The agency said on Thursday it is their first enforcement action involving crowdfunding.
Erik Chevalier, according to the FTC’s complaint, marketed a Kickstarter campaign for a board game called The Doom That Came to Atlantic City. To incentivize backers, he offered rewards including pewter figurines related to the game for people who gave more than $75.
But the FTC says that he Chevalier never delivered on his promises, despite offering updates on the progress of the game. Instead, the complaint alleges, he spent the money on personal expenses including rent and moving costs.
Chevalier eventually told his backers that the project had been canceled and said he would refund their money — something the FTC said he never followed through on.

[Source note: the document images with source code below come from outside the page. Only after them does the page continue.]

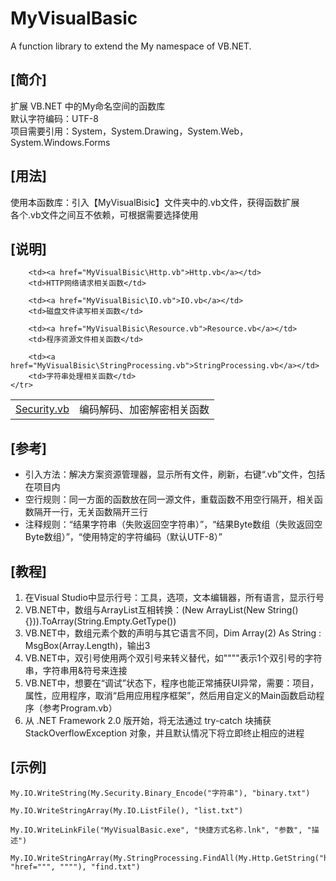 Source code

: # MyVisualBasic
A function library to extend the My namespace of VB.NET.  
  
## [简介]
扩展 VB.NET 中的My命名空间的函数库  
默认字符编码：UTF-8  
项目需要引用：System，System.Drawing，System.Web，System.Windows.Forms  
  
## [用法]
使用本函数库：引入【MyVisualBisic】文件夹中的.vb文件，获得函数扩展  
各个.vb文件之间互不依赖，可根据需要选择使用  
  
## [说明]
<table>
    <tr>
        <td><a href="MyVisualBisic\Security.vb">Security.vb</a></td>
		<td>编码解码、加密解密相关函数</td>

        <td><a href="MyVisualBisic\Http.vb">Http.vb</a></td>
		<td>HTTP网络请求相关函数</td>

        <td><a href="MyVisualBisic\IO.vb">IO.vb</a></td>
		<td>磁盘文件读写相关函数</td>

        <td><a href="MyVisualBisic\Resource.vb">Resource.vb</a></td>
		<td>程序资源文件相关函数</td>

        <td><a href="MyVisualBisic\StringProcessing.vb">StringProcessing.vb</a></td>
		<td>字符串处理相关函数</td>
    </tr>
</table>
  
## [参考]
- 引入方法：解决方案资源管理器，显示所有文件，刷新，右键“.vb”文件，包括在项目内  
- 空行规则：同一方面的函数放在同一源文件，重载函数不用空行隔开，相关函数隔开一行，无关函数隔开三行  
- 注释规则：“结果字符串（失败返回空字符串）”，“结果Byte数组（失败返回空Byte数组）”，“使用特定的字符编码（默认UTF-8）”  
  
## [教程]
1. 在Visual Studio中显示行号：工具，选项，文本编辑器，所有语言，显示行号  
2. VB.NET中，数组与ArrayList互相转换：(New ArrayList(New String() {})).ToArray(String.Empty.GetType())  
3. VB.NET中，数组元素个数的声明与其它语言不同，Dim Array(2) As String : MsgBox(Array.Length)，输出3  
4. VB.NET中，双引号使用两个双引号来转义替代，如""""表示1个双引号的字符串，字符串用&符号来连接  
5. VB.NET中，想要在“调试”状态下，程序也能正常捕获UI异常，需要：项目，属性，应用程序，取消“启用应用程序框架”，然后用自定义的Main函数启动程序（参考Program.vb）  
6. 从 .NET Framework 2.0 版开始，将无法通过 try-catch 块捕获 StackOverflowException 对象，并且默认情况下将立即终止相应的进程  
  
## [示例]
    My.IO.WriteString(My.Security.Binary_Encode("字符串"), "binary.txt")  
  
    My.IO.WriteStringArray(My.IO.ListFile(), "list.txt")  
  
    My.IO.WriteLinkFile("MyVisualBasic.exe", "快捷方式名称.lnk", "参数", "描述")  
  
    My.IO.WriteStringArray(My.StringProcessing.FindAll(My.Http.GetString("http://www.baidu.com"), "href=""", """"), "find.txt")   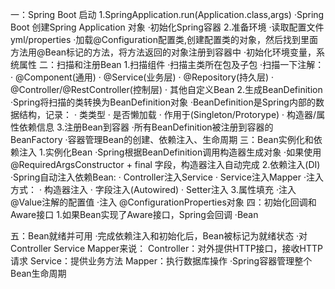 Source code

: 一：Spring Boot 启动
    1.SpringApplication.run(Application.class,args)
      ·Spring Boot 创建Spring Application 对象
      ·初始化Spring容器
    2.准备环境
      ·读取配置文件 yml/properties
      ·加载@Configuration配置类,创建配置类的对象，然后找到里面方法用@Bean标记的方法，将方法返回的对象注册到容器中
      ·初始化环境变量，系统属性
二：扫描和注册Bean
    1.扫描组件
      ·扫描主类所在包及子包
      ·扫描一下注解：
        · @Component(通用)
        · @Service(业务层)
        · @Repository(持久层)
        · @Controller/@RestController(控制层)
        · 其他自定义Bean
    2.生成BeanDefinition
      ·Spring将扫描的类转换为BeanDefinition对象
      ·BeanDefinition是Spring内部的数据结构，记录：
        · 类类型
        · 是否懒加载
        · 作用于(Singleton/Protorype)
        · 构造器/属性依赖信息
    3.注册Bean到容器
        ·所有BeanDefinition被注册到容器的BeanFactory
        ·容器管理Bean的创建、依赖注入、生命周期
三：Bean实例化和依赖注入
    1.实例化Bean
      ·Spring根据BeanDefinition调用构造器生成对象
      ·如果使用@RequiredArgsConstructor + final 字段，构造器注入自动完成
    2.依赖注入(DI)
      ·Spring自动注入依赖Bean:
        · Controller注入Service
        · Service注入Mapper
      ·注入方式：
        · 构造器注入
        · 字段注入(Autowired)
        · Setter注入
    3.属性填充
      ·注入 @Value注解的配置值
      ·注入 @ConfigurationProperties对象
四：初始化回调和Aware接口
    1.如果Bean实现了Aware接口，Spring会回调
      ·Bean


五：Bean就绪并可用
    ·完成依赖注入和初始化后，Bean被标记为就绪状态
    ·对Controller Service Mapper来说：
        Controller：对外提供HTTP接口，接收HTTP请求
        Service：提供业务方法
        Mapper：执行数据库操作
    ·Spring容器管理整个Bean生命周期
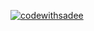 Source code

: [![codewithsadee](https://i.postimg.cc/LXd5ckc7/github-profile-banner.png)](https://youtube.com/@taichi.zidong)
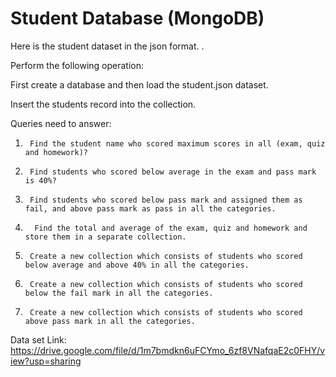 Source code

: # Student Database (MongoDB)

Here is the student dataset in the json format. .

Perform the following operation:

First create a database and then load the student.json dataset.

Insert the students record into the collection.

Queries need to answer:
  1)      Find the student name who scored maximum scores in all (exam, quiz and homework)?
  2)      Find students who scored below average in the exam and pass mark is 40%?
  3)      Find students who scored below pass mark and assigned them as fail, and above pass mark as pass in all the categories.
  4)       Find the total and average of the exam, quiz and homework and store them in a separate collection.
  5)      Create a new collection which consists of students who scored below average and above 40% in all the categories.
  6)      Create a new collection which consists of students who scored below the fail mark in all the categories.
  7)      Create a new collection which consists of students who scored above pass mark in all the categories.
  
Data set Link: https://drive.google.com/file/d/1m7bmdkn6uFCYmo_6zf8VNafqaE2c0FHY/view?usp=sharing


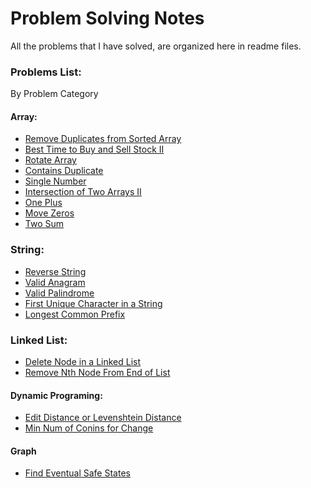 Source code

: # Problem Solving Notes

All the problems that I have solved, are organized here in readme files.

### Problems List:
By Problem Category

#### Array:
- [Remove Duplicates from Sorted Array](https://github.com/khabib97/problem-solving-notes/blob/main/array/RemoveDuplicates.md)
- [Best Time to Buy and Sell Stock II](https://github.com/khabib97/problem-solving-notes/blob/main/array/BestTimeToBuyAndSell.md)
- [Rotate Array](https://github.com/khabib97/problem-solving-notes/blob/main/array/RotateArray.md)
- [Contains Duplicate](https://github.com/khabib97/problem-solving-notes/blob/main/array/ContainsDuplicate.md)
- [Single Number](https://github.com/khabib97/problem-solving-notes/blob/main/array/SingleNumber.md)
- [Intersection of Two Arrays II](https://github.com/khabib97/problem-solving-notes/blob/main/array/IntersectionOfTwoArraysII.md)
- [One Plus](https://github.com/khabib97/problem-solving-notes/blob/main/array/PlusOne.md)
- [Move Zeros](https://github.com/khabib97/problem-solving-notes/blob/main/array/MoveZeros.md)
- [Two Sum](https://github.com/khabib97/problem-solving-notes/blob/main/array/TwoSum.md)

### String:
- [Reverse String](https://github.com/khabib97/problem-solving-notes/blob/main/string/ReverseString.md)
- [Valid Anagram](https://github.com/khabib97/problem-solving-notes/blob/main/string/ValidAnagram.md)
- [Valid Palindrome](https://github.com/khabib97/problem-solving-notes/blob/main/string/ValidPalindrome.md)
- [First Unique Character in a String](https://github.com/khabib97/problem-solving-notes/blob/main/string/FirstUniqueCharacterInString.md)
- [Longest Common Prefix](https://github.com/khabib97/problem-solving-notes/blob/main/string/LongestCommonPrefix.md)

### Linked List:
- [Delete Node in a Linked List](https://github.com/khabib97/problem-solving-notes/blob/main/linked-list/DeleteNode.md)
- [Remove Nth Node From End of List](https://github.com/khabib97/problem-solving-notes/blob/main/linked-list/RemoveNthNodeFromEndOfList.md)

#### Dynamic Programing:
- [Edit Distance or Levenshtein Distance](https://github.com/khabib97/problem-solving-notes/blob/main/dynamic-programming/levenshtein-distance-problem.md)
- [Min Num of Conins for Change](https://github.com/khabib97/problem-solving-notes/blob/main/dynamic-programming/min-number-of-coins-for-change.md)


#### Graph
- [Find Eventual Safe States](https://github.com/khabib97/problem-solving-notes/blob/main/graph/find-eventual-safe-states.md)



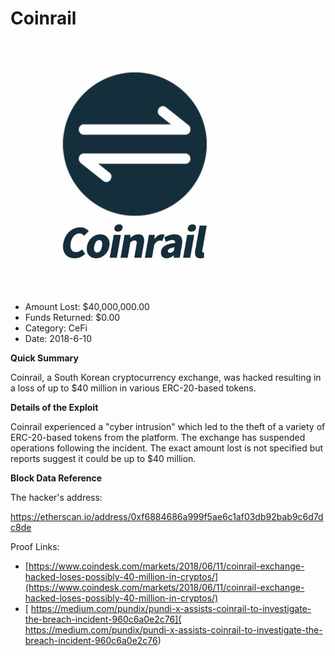 # Coinrail
![Coinrail](/rektimages/Coinrail.png)
- Amount Lost: $40,000,000.00
- Funds Returned: $0.00
- Category: CeFi
- Date: 2018-6-10

**Quick Summary**

Coinrail, a South Korean cryptocurrency exchange, was hacked resulting in a loss of up to $40 million in various ERC-20-based tokens.

  


 **Details of the Exploit**

Coinrail experienced a "cyber intrusion" which led to the theft of a variety of ERC-20-based tokens from the platform. The exchange has suspended operations following the incident. The exact amount lost is not specified but reports suggest it could be up to $40 million.

  


 **Block Data Reference**

The hacker's address:

https://etherscan.io/address/0xf6884686a999f5ae6c1af03db92bab9c6d7dc8de


Proof Links:
- [https://www.coindesk.com/markets/2018/06/11/coinrail-exchange-hacked-loses-possibly-40-million-in-cryptos/](https://www.coindesk.com/markets/2018/06/11/coinrail-exchange-hacked-loses-possibly-40-million-in-cryptos/)
- [ https://medium.com/pundix/pundi-x-assists-coinrail-to-investigate-the-breach-incident-960c6a0e2c76]( https://medium.com/pundix/pundi-x-assists-coinrail-to-investigate-the-breach-incident-960c6a0e2c76)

“Many consumers enjoy the opportunity to take part in the development of a product or service through crowdfunding, and they generally know there’s some uncertainty involved in helping start something new,” said Jessica Rich, the director of the agency’s Bureau of Consumer Protection, in a statement. “But consumers should able to trust their money will actually be spent on the project they funded.”
As part of his settlement with the agency, Chevalier has been fined $111,793.71. He will not pay it because he cannot currently afford to. He is also barred from making misrepresentations during other crowdfunding campaigns and is required to obey all stated refund policies.
Crowdfunding has become a lucrative business in recent years. In 2014, $529 million was pledged on Kickstarter alone. But the rise of the crowdfunding model has also led to new questions about how to protect consumers who donate through the platforms and are often promised rewards in return.